Shesmu has a descriptor that represents all possible types. For BAR { string } | QUUX { value = string }, it would represent that as u2BAR$t1sQUUX$o1value$s, which reads as u2 this in algebraic (union) type that has two values in it. One allowed label is BAR which has the arguments t1s, a tuple t of 1 element that is a string. The second allowed label is QUUX, which has an object type with 1 field named value which has the type string.

How should FOO get represented? The easiest was FOO$t0? Shesmu basically treats every “empty” algebraic value as one with an empty tuple. The underlying Java implementation is exactly that since an algebraic value is represented as a label and Object[] of its contents. A lot of Shesmu code is simplified because of this. It becomes a special case to handle in the parser and then everything else is just a lot of i < length that just works.

On to Vidarr: This quaint setup Shesmu has is complicated and Vidarr doesn’t really care. Vidarr sees an algebraic type as a label + a type. If you want Shesmu to handle that, that other type better be a tuple or an object, but once again, Vidarr doesn’t really care.

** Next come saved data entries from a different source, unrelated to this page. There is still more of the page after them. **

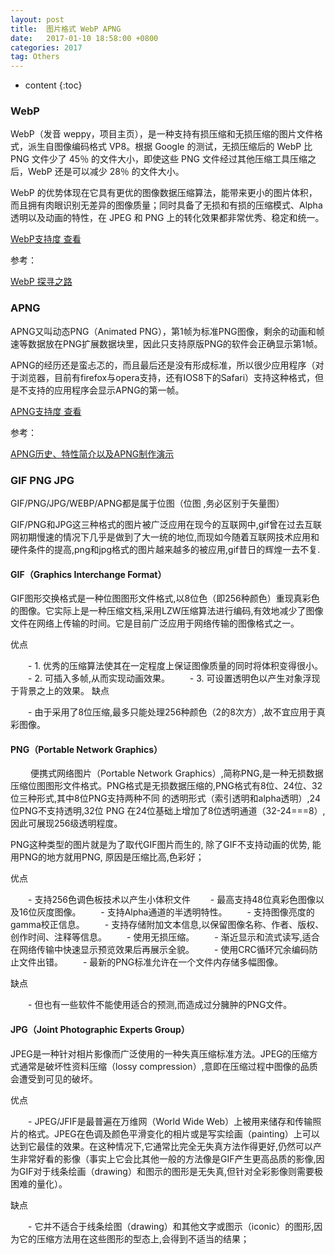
 ```yaml
---
layout: post
title:  图片格式 WebP APNG
date:   2017-01-10 18:58:00 +0800
categories: 2017
tag: Others
---
```


- content
{:toc}

### WebP

WebP（发音 weppy，项目主页），是一种支持有损压缩和无损压缩的图片文件格式，派生自图像编码格式 VP8。根据 Google 的测试，无损压缩后的 WebP 比 PNG 文件少了 45％ 的文件大小，即使这些 PNG 文件经过其他压缩工具压缩之后，WebP 还是可以减少 28％ 的文件大小。

WebP 的优势体现在它具有更优的图像数据压缩算法，能带来更小的图片体积，而且拥有肉眼识别无差异的图像质量；同时具备了无损和有损的压缩模式、Alpha 透明以及动画的特性，在 JPEG 和 PNG 上的转化效果都非常优秀、稳定和统一。

[WebP支持度 查看](http://caniuse.com/#search=webp)

参考：

[WebP 探寻之路](https://isux.tencent.com/introduction-of-webp.html)

### APNG

APNG又叫动态PNG（Animated PNG），第1帧为标准PNG图像，剩余的动画和帧速等数据放在PNG扩展数据块里，因此只支持原版PNG的软件会正确显示第1帧。

APNG的经历还是蛮忐忑的，而且最后还是没有形成标准，所以很少应用程序（对于浏览器，目前有firefox与opera支持，还有IOS8下的Safari）支持这种格式，但是不支持的应用程序会显示APNG的第一帧。

[APNG支持度 查看](http://caniuse.com/#search=apng)

参考：

[APNG历史、特性简介以及APNG制作演示](http://www.zhangxinxu.com/wordpress/2014/09/apng-history-character-maker-editor/)

### GIF PNG  JPG

GIF/PNG/JPG/WEBP/APNG都是属于位图（位图 ,务必区别于矢量图）

GIF/PNG和JPG这三种格式的图片被广泛应用在现今的互联网中,gif曾在过去互联网初期慢速的情况下几乎是做到了大一统的地位,而现如今随着互联网技术应用和硬件条件的提高,png和jpg格式的图片越来越多的被应用,gif昔日的辉煌一去不复.

####  GIF（Graphics Interchange Format）

GIF图形交换格式是一种位图图形文件格式,以8位色（即256种颜色）重现真彩色的图像。它实际上是一种压缩文档,采用LZW压缩算法进行编码,有效地减少了图像文件在网络上传输的时间。它是目前广泛应用于网络传输的图像格式之一。

优点

　　- 1. 优秀的压缩算法使其在一定程度上保证图像质量的同时将体积变得很小。
　　- 2. 可插入多帧,从而实现动画效果。
　　- 3. 可设置透明色以产生对象浮现于背景之上的效果。
缺点

　　- 由于采用了8位压缩,最多只能处理256种颜色（2的8次方）,故不宜应用于真彩图像。

#### PNG（Portable Network Graphics）
　　
便携式网络图片（Portable Network Graphics）,简称PNG,是一种无损数据压缩位图图形文件格式。PNG格式是无损数据压缩的,PNG格式有8位、24位、32位三种形式,其中8位PNG支持两种不同 的透明形式（索引透明和alpha透明）,24位PNG不支持透明,32位 PNG 在24位基础上增加了8位透明通道（32-24===8）,因此可展现256级透明程度。

PNG这种类型的图片就是为了取代GIF图片而生的, 除了GIF不支持动画的优势, 能用PNG的地方就用PNG, 原因是压缩比高,色彩好；

优点

　　- 支持256色调色板技术以产生小体积文件
　　- 最高支持48位真彩色图像以及16位灰度图像。
　　- 支持Alpha通道的半透明特性。
　　- 支持图像亮度的gamma校正信息。
　　- 支持存储附加文本信息,以保留图像名称、作者、版权、创作时间、注释等信息。
　　- 使用无损压缩。
　　- 渐近显示和流式读写,适合在网络传输中快速显示预览效果后再展示全貌。
　　- 使用CRC循环冗余编码防止文件出错。
　　- 最新的PNG标准允许在一个文件内存储多幅图像。

缺点

　　- 但也有一些软件不能使用适合的预测,而造成过分臃肿的PNG文件。

#### JPG（Joint Photographic Experts Group）

JPEG是一种针对相片影像而广泛使用的一种失真压缩标准方法。JPEG的压缩方式通常是破坏性资料压缩（lossy compression）,意即在压缩过程中图像的品质会遭受到可见的破坏。

优点

　　- JPEG/JFIF是最普遍在万维网（World Wide Web）上被用来储存和传输照片的格式。JPEG在色调及颜色平滑变化的相片或是写实绘画（painting）上可以达到它最佳的效果。在这种情况下,它通常比完全无失真方法作得更好,仍然可以产生非常好看的影像（事实上它会比其他一般的方法像是GIF产生更高品质的影像,因为GIF对于线条绘画（drawing）和图示的图形是无失真,但针对全彩影像则需要极困难的量化）。

缺点

　　- 它并不适合于线条绘图（drawing）和其他文字或图示（iconic）的图形,因为它的压缩方法用在这些图形的型态上,会得到不适当的结果；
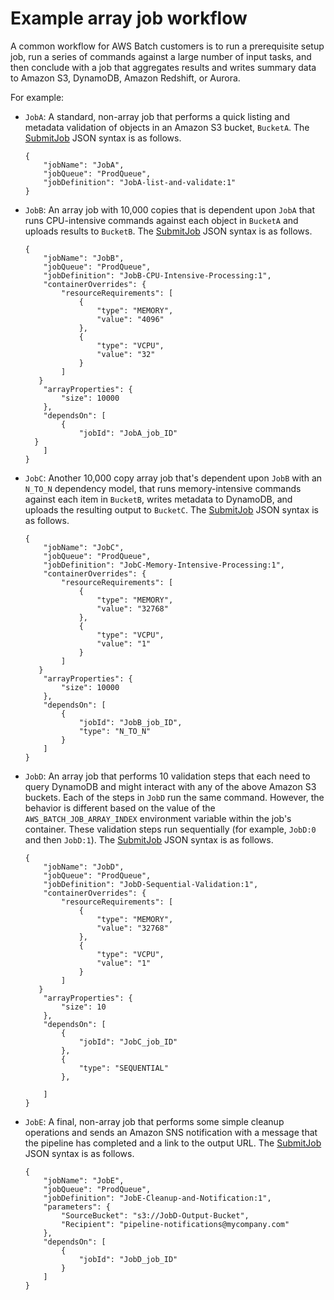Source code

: # Example array job workflow<a name="example_array_job"></a>

A common workflow for AWS Batch customers is to run a prerequisite setup job, run a series of commands against a large number of input tasks, and then conclude with a job that aggregates results and writes summary data to Amazon S3, DynamoDB, Amazon Redshift, or Aurora\.

For example:
+ `JobA`: A standard, non\-array job that performs a quick listing and metadata validation of objects in an Amazon S3 bucket, `BucketA`\. The [SubmitJob](https://docs.aws.amazon.com/batch/latest/APIReference/API_SubmitJob.html) JSON syntax is as follows\.

  ```
  {
      "jobName": "JobA",
      "jobQueue": "ProdQueue",
      "jobDefinition": "JobA-list-and-validate:1"
  }
  ```
+ `JobB`: An array job with 10,000 copies that is dependent upon `JobA` that runs CPU\-intensive commands against each object in `BucketA` and uploads results to `BucketB`\. The [SubmitJob](https://docs.aws.amazon.com/batch/latest/APIReference/API_SubmitJob.html) JSON syntax is as follows\.

  ```
  {
      "jobName": "JobB",
      "jobQueue": "ProdQueue",
      "jobDefinition": "JobB-CPU-Intensive-Processing:1",
      "containerOverrides": {
          "resourceRequirements": [
              {
                  "type": "MEMORY",
                  "value": "4096"
              },
              {
                  "type": "VCPU",
                  "value": "32"
              }
          ]
     }
      "arrayProperties": {
          "size": 10000
      },
      "dependsOn": [
          {
              "jobId": "JobA_job_ID"
    }
      ]
  }
  ```
+ `JobC`: Another 10,000 copy array job that's dependent upon `JobB` with an `N_TO_N` dependency model, that runs memory\-intensive commands against each item in `BucketB`, writes metadata to DynamoDB, and uploads the resulting output to `BucketC`\. The [SubmitJob](https://docs.aws.amazon.com/batch/latest/APIReference/API_SubmitJob.html) JSON syntax is as follows\.

  ```
  {
      "jobName": "JobC",
      "jobQueue": "ProdQueue",
      "jobDefinition": "JobC-Memory-Intensive-Processing:1",
      "containerOverrides": {
          "resourceRequirements": [
              {
                  "type": "MEMORY",
                  "value": "32768"
              },
              {
                  "type": "VCPU",
                  "value": "1"
              }
          ]
     }
      "arrayProperties": {
          "size": 10000
      },
      "dependsOn": [
          {
              "jobId": "JobB_job_ID",
              "type": "N_TO_N"
          }
      ]
  }
  ```
+ `JobD`: An array job that performs 10 validation steps that each need to query DynamoDB and might interact with any of the above Amazon S3 buckets\. Each of the steps in `JobD` run the same command\. However, the behavior is different based on the value of the `AWS_BATCH_JOB_ARRAY_INDEX` environment variable within the job's container\. These validation steps run sequentially \(for example, `JobD:0` and then `JobD:1`\)\. The [SubmitJob](https://docs.aws.amazon.com/batch/latest/APIReference/API_SubmitJob.html) JSON syntax is as follows\.

  ```
  {
      "jobName": "JobD",
      "jobQueue": "ProdQueue",
      "jobDefinition": "JobD-Sequential-Validation:1",
      "containerOverrides": {
          "resourceRequirements": [
              {
                  "type": "MEMORY",
                  "value": "32768"
              },
              {
                  "type": "VCPU",
                  "value": "1"
              }
          ]
     }
      "arrayProperties": {
          "size": 10
      },
      "dependsOn": [
          {
              "jobId": "JobC_job_ID"
          },
          {
              "type": "SEQUENTIAL"
          },
   
      ]
  }
  ```
+ `JobE`: A final, non\-array job that performs some simple cleanup operations and sends an Amazon SNS notification with a message that the pipeline has completed and a link to the output URL\. The [SubmitJob](https://docs.aws.amazon.com/batch/latest/APIReference/API_SubmitJob.html) JSON syntax is as follows\.

  ```
  {
      "jobName": "JobE",
      "jobQueue": "ProdQueue",
      "jobDefinition": "JobE-Cleanup-and-Notification:1",
      "parameters": {
          "SourceBucket": "s3://JobD-Output-Bucket",
          "Recipient": "pipeline-notifications@mycompany.com"
      },
      "dependsOn": [
          {
              "jobId": "JobD_job_ID"
          }
      ]
  }
  ```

Similarly, putting an empty tuple anywhere is going to make Shesmu unhappy, but Vidarr doesn’t care. In an effort to keep Vidarr simple, allowing types that are extremely weird or pointless or unShesmotic are not a problem.

This caring also extends to the other side. WDL doesn’t let you create an empty object. WDL doesn’t have tuple types. WDL doesn’t have algebraic types. So, as along as wdl2vidarr produces types that make Shesmu happy, Vidarr is happy to launder them and it really doesn’t care if you can also express types that Shesmu and WDL can’t type. If you make types in your workflow that aren’t useful, Vidarr shouldn’t care. As long as they have a valid JSON representation, Vidarr is happy.